Start of SUPPLIED RECORDS
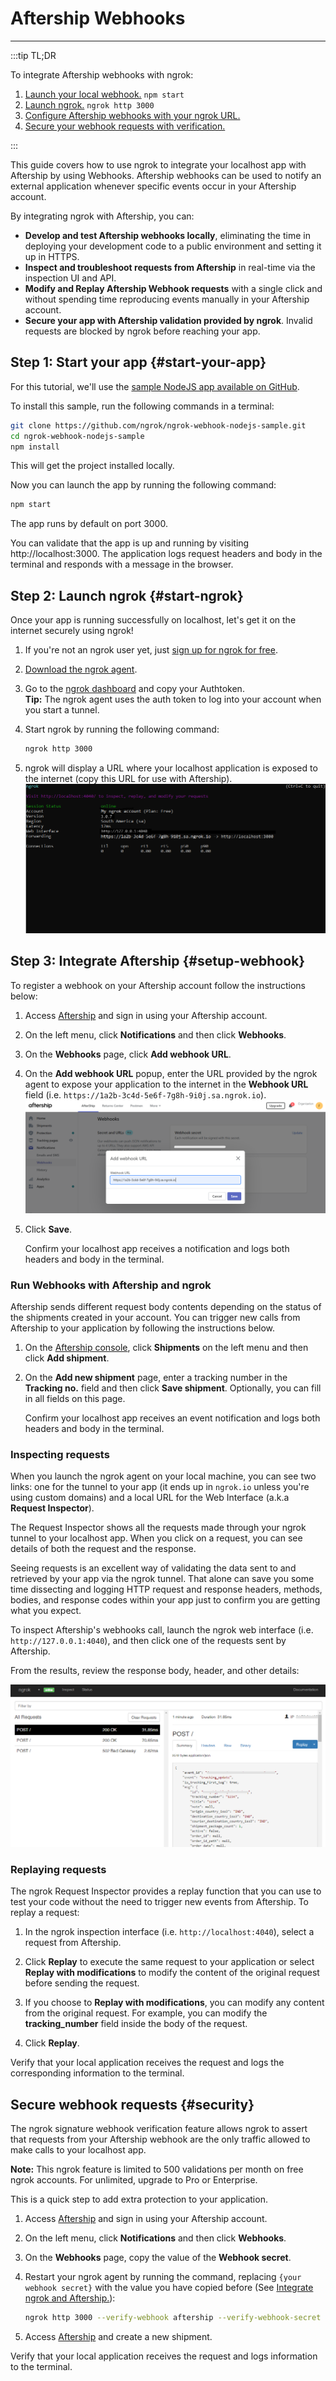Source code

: # Aftership Webhooks
------------

:::tip TL;DR

To integrate Aftership webhooks with ngrok:
1. [Launch your local webhook.](#start-your-app) `npm start`
1. [Launch ngrok.](#start-ngrok) `ngrok http 3000`
1. [Configure Aftership webhooks with your ngrok URL.](#setup-webhook)
1. [Secure your webhook requests with verification.](#security)

:::


This guide covers how to use ngrok to integrate your localhost app with Aftership by using Webhooks.
Aftership webhooks can be used to notify an external application whenever specific events occur in your Aftership account. 

By integrating ngrok with Aftership, you can:

- **Develop and test Aftership webhooks locally**, eliminating the time in deploying your development code to a public environment and setting it up in HTTPS.
- **Inspect and troubleshoot requests from Aftership** in real-time via the inspection UI and API.
- **Modify and Replay Aftership Webhook requests** with a single click and without spending time reproducing events manually in your Aftership account.
- **Secure your app with Aftership validation provided by ngrok**. Invalid requests are blocked by ngrok before reaching your app.


## **Step 1**: Start your app {#start-your-app}

For this tutorial, we'll use the [sample NodeJS app available on GitHub](https://github.com/ngrok/ngrok-webhook-nodejs-sample). 

To install this sample, run the following commands in a terminal:

```bash
git clone https://github.com/ngrok/ngrok-webhook-nodejs-sample.git
cd ngrok-webhook-nodejs-sample
npm install
```

This will get the project installed locally.

Now you can launch the app by running the following command: 

```bash
npm start
```

The app runs by default on port 3000. 

You can validate that the app is up and running by visiting http://localhost:3000. The application logs request headers and body in the terminal and responds with a message in the browser.


## **Step 2**: Launch ngrok {#start-ngrok}

Once your app is running successfully on localhost, let's get it on the internet securely using ngrok! 

1. If you're not an ngrok user yet, just [sign up for ngrok for free](https://ngrok.com/signup).

1. [Download the ngrok agent](https://ngrok.com/download).

1. Go to the [ngrok dashboard](https://dashboard.ngrok.com) and copy your Authtoken. <br />
    **Tip:** The ngrok agent uses the auth token to log into your account when you start a tunnel.
    
1. Start ngrok by running the following command:
    ```bash
    ngrok http 3000
    ```

1. ngrok will display a URL where your localhost application is exposed to the internet (copy this URL for use with Aftership).
    ![ngrok agent running](/img/integrations/launch_ngrok_tunnel.png)


## **Step 3**: Integrate  Aftership {#setup-webhook}

To register a webhook on your Aftership account follow the instructions below:

1. Access [Aftership](https://www.aftership.com/) and sign in using your Aftership account.

1. On the left menu, click **Notifications** and then click **Webhooks**.

1. On the **Webhooks** page, click **Add webhook URL**.

1. On the **Add webhook URL** popup, enter the URL provided by the ngrok agent to expose your application to the internet in the **Webhook URL** field (i.e. `https://1a2b-3c4d-5e6f-7g8h-9i0j.sa.ngrok.io`).
    ![aftership URL to Publish](img/ngrok_url_configuration_aftership.png)

1. Click **Save**.

    Confirm your localhost app receives a notification and logs both headers and body in the terminal.


### Run Webhooks with Aftership and ngrok

Aftership sends different request body contents depending on the status of the shipments created in your account.
You can trigger new calls from Aftership to your application by following the instructions below.

1. On the [Aftership console](https://admin.aftership.com/), click **Shipments** on the left menu and then click **Add shipment**.

1. On the **Add new shipment** page, enter a tracking number in the **Tracking no.** field and then click **Save shipment**. Optionally, you can fill in all fields on this page.

    Confirm your localhost app receives an event notification and logs both headers and body in the terminal.


### Inspecting requests

When you launch the ngrok agent on your local machine, you can see two links: one for the tunnel to your app (it ends up in `ngrok.io` unless you're using custom domains) and a local URL for the Web Interface (a.k.a **Request Inspector**).

The Request Inspector shows all the requests made through your ngrok tunnel to your localhost app. When you click on a request, you can see details of both the request and the response.

Seeing requests is an excellent way of validating the data sent to and retrieved by your app via the ngrok tunnel. That alone can save you some time dissecting and logging HTTP request and response headers, methods, bodies, and response codes within your app just to confirm you are getting what you expect.

To inspect Aftership's webhooks call, launch the ngrok web interface (i.e. `http://127.0.0.1:4040`), and then click one of the requests sent by Aftership.

From the results, review the response body, header, and other details:

![ngrok Request Inspector](img/ngrok_introspection_aftership_webhooks.png)


### Replaying requests

The ngrok Request Inspector provides a replay function that you can use to test your code without the need to trigger new events from Aftership. To replay a request:

1. In the ngrok inspection interface (i.e. `http://localhost:4040`), select a request from Aftership.

1. Click **Replay** to execute the same request to your application or select **Replay with modifications** to modify the content of the original request before sending the request.

1. If you choose to **Replay with modifications**, you can modify any content from the original request. For example, you can modify the **tracking_number** field inside the body of the request.

1. Click **Replay**.

Verify that your local application receives the request and logs the corresponding information to the terminal.


## Secure webhook requests {#security}

The ngrok signature webhook verification feature allows ngrok to assert that requests from your Aftership webhook are the only traffic allowed to make calls to your localhost app.

**Note:** This ngrok feature is limited to 500 validations per month on free ngrok accounts. For unlimited, upgrade to Pro or Enterprise.

This is a quick step to add extra protection to your application.

1. Access [Aftership](https://www.aftership.com/) and sign in using your Aftership account.

1. On the left menu, click **Notifications** and then click **Webhooks**.

1. On the **Webhooks** page, copy the value of the **Webhook secret**.

1. Restart your ngrok agent by running the command, replacing `{your webhook secret}` with the value you have copied before (See [Integrate ngrok and Aftership.](#setup-webhook)):
    ```bash
    ngrok http 3000 --verify-webhook aftership --verify-webhook-secret {your webhook secret}
    ```

1. Access [Aftership](https://www.aftership.com/) and create a new shipment.

Verify that your local application receives the request and logs information to the terminal.
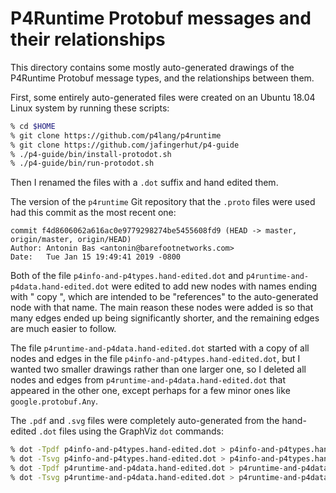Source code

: # P4Runtime Protobuf messages and their relationships

This directory contains some mostly auto-generated drawings of the
P4Runtime Protobuf message types, and the relationships between them.

First, some entirely auto-generated files were created on an Ubuntu
18.04 Linux system by running these scripts:

```bash
% cd $HOME
% git clone https://github.com/p4lang/p4runtime
% git clone https://github.com/jafingerhut/p4-guide
% ./p4-guide/bin/install-protodot.sh
% ./p4-guide/bin/run-protodot.sh
```

Then I renamed the files with a `.dot` suffix and hand edited them.

The version of the `p4runtime` Git repository that the `.proto` files
were used had this commit as the most recent one:

```
commit f4d8606062a616ac0e9779298274be5455608fd9 (HEAD -> master, origin/master, origin/HEAD)
Author: Antonin Bas <antonin@barefootnetworks.com>
Date:   Tue Jan 15 19:49:41 2019 -0800
```

Both of the file `p4info-and-p4types.hand-edited.dot` and
`p4runtime-and-p4data.hand-edited.dot` were edited to add new nodes
with names ending with " copy <number>", which are intended to be
"references" to the auto-generated node with that name.  The main
reason these nodes were added is so that many edges ended up being
significantly shorter, and the remaining edges are much easier to
follow.

The file `p4runtime-and-p4data.hand-edited.dot` started with a copy of
all nodes and edges in the file `p4info-and-p4types.hand-edited.dot`,
but I wanted two smaller drawings rather than one larger one, so I
deleted all nodes and edges from
`p4runtime-and-p4data.hand-edited.dot` that appeared in the other one,
except perhaps for a few minor ones like `google.protobuf.Any`.

The `.pdf` and `.svg` files were completely auto-generated from the
hand-edited `.dot` files using the GraphViz `dot` commands:

```bash
% dot -Tpdf p4info-and-p4types.hand-edited.dot > p4info-and-p4types.hand-edited.pdf
% dot -Tsvg p4info-and-p4types.hand-edited.dot > p4info-and-p4types.hand-edited.svg
% dot -Tpdf p4runtime-and-p4data.hand-edited.dot > p4runtime-and-p4data.hand-edited.pdf
% dot -Tsvg p4runtime-and-p4data.hand-edited.dot > p4runtime-and-p4data.hand-edited.svg
```
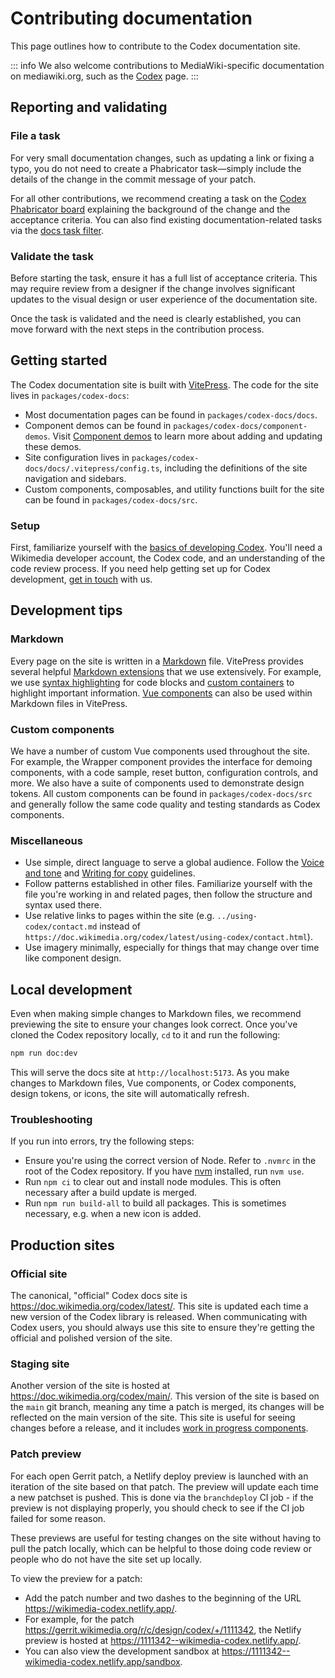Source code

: # Contributing documentation

This page outlines how to contribute to the Codex documentation site.

::: info
We also welcome contributions to MediaWiki-specific documentation on mediawiki.org, such as the
[Codex](https://www.mediawiki.org/wiki/Codex) page.
:::

## Reporting and validating

### File a task

For very small documentation changes, such as updating a link or fixing a typo, you do not need to
create a Phabricator task—simply include the details of the change in the commit message of your
patch.

For all other contributions, we recommend creating a task on the
[Codex Phabricator board](https://phabricator.wikimedia.org/tag/codex/) explaining the background of
the change and the acceptance criteria. You can also find existing documentation-related tasks via
the [docs task filter](https://phabricator.wikimedia.org/project/board/5587/?filter=n7siiGzkv84H).

### Validate the task

Before starting the task, ensure it has a full list of acceptance criteria. This may require review
from a designer if the change involves significant updates to the visual design or user experience
of the documentation site.

Once the task is validated and the need is clearly established, you can move forward with the next
steps in the contribution process.

## Getting started

The Codex documentation site is built with [VitePress](https://vitepress.vuejs.org/). The code for
the site lives in `packages/codex-docs`:

- Most documentation pages can be found in `packages/codex-docs/docs`.
- Component demos can be found in `packages/codex-docs/component-demos`. Visit
[Component demos](./component-demos.md) to learn more about adding and updating these demos.
- Site configuration lives in `packages/codex-docs/docs/.vitepress/config.ts`, including the
definitions of the site navigation and sidebars.
- Custom components, composables, and utility functions built for the site can be found in `packages/codex-docs/src`.

### Setup

First, familiarize yourself with the [basics of developing Codex](./development-basics.md). You'll
need a Wikimedia developer account, the Codex code, and an understanding of the code review process.
If you need help getting set up for Codex development, [get in touch](../using-codex/contact.md)
with us.

## Development tips

### Markdown

Every page on the site is written in a [Markdown](https://www.markdownguide.org/) file. VitePress
provides several helpful [Markdown extensions](https://vitepress.dev/guide/markdown) that we use
extensively. For example, we use [syntax highlighting](https://vitepress.dev/guide/markdown#syntax-highlighting-in-code-blocks)
for code blocks and [custom containers](https://vitepress.dev/guide/markdown#custom-containers) to
highlight important information. [Vue components](https://vitepress.dev/guide/using-vue) can also be
used within Markdown files in VitePress.

### Custom components

We have a number of custom Vue components used throughout the site. For example, the Wrapper
component provides the interface for demoing components, with a code sample, reset button,
configuration controls, and more. We also have a suite of components used to demonstrate design
tokens. All custom components can be found in `packages/codex-docs/src` and generally follow the
same code quality and testing standards as Codex components.

### Miscellaneous

- Use simple, direct language to serve a global audience. Follow the
  [Voice and tone](https://doc.wikimedia.org/codex/main/style-guide/voice-and-tone.html) and
  [Writing for copy](https://doc.wikimedia.org/codex/main/style-guide/writing-for-copy.html)
  guidelines.
- Follow patterns established in other files. Familiarize yourself with the file you're working in
  and related pages, then follow the structure and syntax used there.
- Use relative links to pages within the site (e.g. `../using-codex/contact.md` instead of
  `https://doc.wikimedia.org/codex/latest/using-codex/contact.html`).
- Use imagery minimally, especially for things that may change over time like component design.

## Local development

Even when making simple changes to Markdown files, we recommend previewing the site to ensure your
changes look correct. Once you've cloned the Codex repository locally, `cd` to it and run the
following:

```bash
npm run doc:dev
```

This will serve the docs site at `http://localhost:5173`. As you make changes to Markdown files, Vue
components, or Codex components, design tokens, or icons, the site will automatically refresh.

### Troubleshooting

If you run into errors, try the following steps:

- Ensure you're using the correct version of Node. Refer to `.nvmrc` in the root of the Codex
  repository. If you have [nvm](https://github.com/nvm-sh/nvm) installed, run `nvm use`.
- Run `npm ci` to clear out and install node modules. This is often necessary after a build update
  is merged.
- Run `npm run build-all` to build all packages. This is sometimes necessary, e.g. when a new icon
  is added.

## Production sites

### Official site

The canonical, "official" Codex docs site is https://doc.wikimedia.org/codex/latest/. This site is
updated each time a new version of the Codex library is released. When communicating with Codex
users, you should always use this site to ensure they're getting the official and polished version
of the site.

### Staging site

Another version of the site is hosted at https://doc.wikimedia.org/codex/main/. This version of the
site is based on the `main` git branch, meaning any time a patch is merged, its changes will be
reflected on the main version of the site. This site is useful for seeing changes before a release,
and it includes [work in progress components](./developing-components.md#wip-components).

### Patch preview

For each open Gerrit patch, a Netlify deploy preview is launched with an iteration of the site
based on that patch. The preview will update each time a new patchset is pushed. This is done via
the `branchdeploy` CI job - if the preview is not displaying properly, you should check to see if
the CI job failed for some reason.

These previews are useful for testing changes on the site without having to pull the patch locally,
which can be helpful to those doing code review or people who do not have the site set up locally.

To view the preview for a patch:
- Add the patch number and two dashes to the beginning of the URL https://wikimedia-codex.netlify.app/.
- For example, for the patch https://gerrit.wikimedia.org/r/c/design/codex/+/1111342, the Netlify
preview is hosted at https://1111342--wikimedia-codex.netlify.app/.
- You can also view the development sandbox at https://1111342--wikimedia-codex.netlify.app/sandbox.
End of SUPPLIED RECORDS
Once you find the line with "Then I renamed" above, print it and every line after it up to and including the line with "Both of the", exactly as written and nothing else.

Then I renamed the files with a `.dot` suffix and hand edited them.

The version of the `p4runtime` Git repository that the `.proto` files
were used had this commit as the most recent one:

```
commit f4d8606062a616ac0e9779298274be5455608fd9 (HEAD -> master, origin/master, origin/HEAD)
Author: Antonin Bas <antonin@barefootnetworks.com>
Date:   Tue Jan 15 19:49:41 2019 -0800
```

Both of the file `p4info-and-p4types.hand-edited.dot` and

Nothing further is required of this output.